Democracia está abalada, dizem historiadores

(FILES) This file photo taken on August 11, 2015 shows Brazilian President Dilma Rousseff (R) and Vice-President Michel Temer attending the launching ceremony of the Investment Program in Energy at Planalto Palace in Brasilia. On Friday 12, 2017 Temer completes the first year of his presidential term. / AFP PHOTO / EVARISTO SA

Possibilidade de queda de dois presidentes em pouco mais de um ano é sinal de fragilidade

Por Adriana Barsotti | ODS 1 • Publicada em 21 de maio de 2017 - 00:17 • Atualizada em 23 de maio de 2017 - 13:08

(FILES) This file photo taken on August 11, 2015 shows Brazilian President Dilma Rousseff (R) and Vice-President Michel Temer attending the launching ceremony of the Investment Program in Energy at Planalto Palace in Brasilia. On Friday 12, 2017 Temer completes the first year of his presidential term. / AFP PHOTO / EVARISTO SA
Michel Temer e Dilma Rousseff, em cerimônia no Palácio do Planalto, em 11 de agosto de 2015. Foto de Evaristo Sá/AFP
Michel Temer e Dilma Rousseff, em cerimônia no Palácio do Planalto, em 11 de agosto de 2015. Foto de Evaristo Sá/AFP

A democracia brasileira está sensivelmente abalada, mas não há motivos para temermos um novo golpe. Não que as instituições estejam fortes, e sim porque os militares perderam o apetite pelo poder. É a conclusão a que chegaram historiadores ouvidos pelo #Colabora sobre o cenário político atual, com a possibilidade de queda de um segundo presidente – Michel Temer – em pouco mais de um ano. Na última quinta-feira (18/5), Temer passou a ser investigado pelo Supremo Tribunal Federal (STF) pela denúncia de que teria dado o aval à compra do silêncio do ex-deputado Eduardo Cunha (PMDB-RJ) na prisão para evitar denúncias contra o governo. Temer foi gravado por Joesley Batista, um dos sócios do frigorífico JBS.

Temos um governo condenado a tocar adiante uma agenda ultra-liberal antipopular; um Congresso desmoralizado pelas denúncias de corrupção e partidos políticos sem legitimidade para mediar os conflitos.
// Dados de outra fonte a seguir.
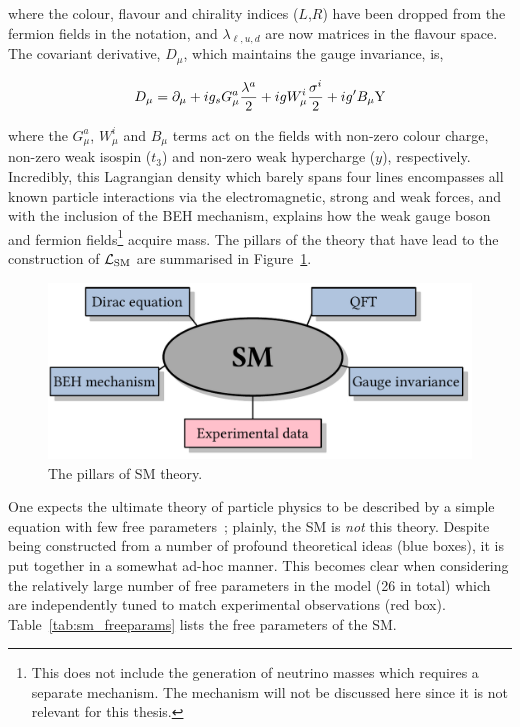 \noindent
where the colour, flavour and chirality indices ($L$,$R$) have been dropped from the fermion fields in the notation, and $\lambda_{\ell,u,d}$ are now matrices in the flavour space. The covariant derivative, $D_\mu$, which maintains the gauge invariance, is,

\begin{equation}
    D_\mu = \partial_\mu + i g_s G^a_\mu \frac{\lambda^a}{2} + i g W^i_\mu \frac{\sigma^i}{2} + i g' B_\mu {\rm{Y}}
\end{equation}

\noindent
where the $G^a_\mu$, $W^i_\mu$ and $B_\mu$ terms act on the fields with non-zero colour charge, non-zero weak isospin ($t_3$) and non-zero weak hypercharge ($y$), respectively. Incredibly, this Lagrangian density which barely spans four lines encompasses all known particle interactions via the electromagnetic, strong and weak forces, and with the inclusion of the BEH mechanism, explains how the weak gauge boson and fermion fields\footnote{This does not include the generation of neutrino masses which requires a separate mechanism. The mechanism will not be discussed here since it is not relevant for this thesis.} acquire mass. The pillars of the theory that have lead to the construction of $\mathcal{L}_{\rm{SM}}$ are summarised in Figure~\ref{fig:sm_pillars}.

\begin{figure}
  \centering
  \includegraphics[width=.7\linewidth]{Figures/theory/pillars_of_sm.pdf}
  \caption[The pillars of SM theory]
  {
    The pillars of SM theory.
  }
  \label{fig:sm_pillars}
\end{figure}

One expects the ultimate theory of particle physics to be described by a simple equation with few free parameters~\cite{Thomson:2013zua}; plainly, the SM is \textit{not} this theory. Despite being constructed from a number of profound theoretical ideas (blue boxes), it is put together in a somewhat ad-hoc manner. This becomes clear when considering the relatively large number of free parameters in the model (26 in total) which are independently tuned to match experimental observations (red box). Table~\ref{tab:sm_freeparams} lists the free parameters of the SM.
O retrocesso civilizacional é enorme

A professora da Universidade Federal de Juiz de Fora (UFJF) Cláudia Viscardi alerta para o fato de as origens da crise serem anteriores ao impeachment da ex-presidente Dilma Rousseff, em 2016. “O Brasil está em convulsão há quatro anos, desde as manifestações de 2013”, observa a historiadora, autora do livro “O teatro das oligarquias” (Ed. Fino Traço, 2012). “São quase quatro anos de convulsões abruptas”, afirma. Para ela, o afastamento da ex-presidente Dilma – que não teve seus direitos políticos cassados, ressalta – , por pedaladas fiscais, teria exposto ainda mais a fragilidade da democracia de um país que vive em clima politicamente instável desde 2013.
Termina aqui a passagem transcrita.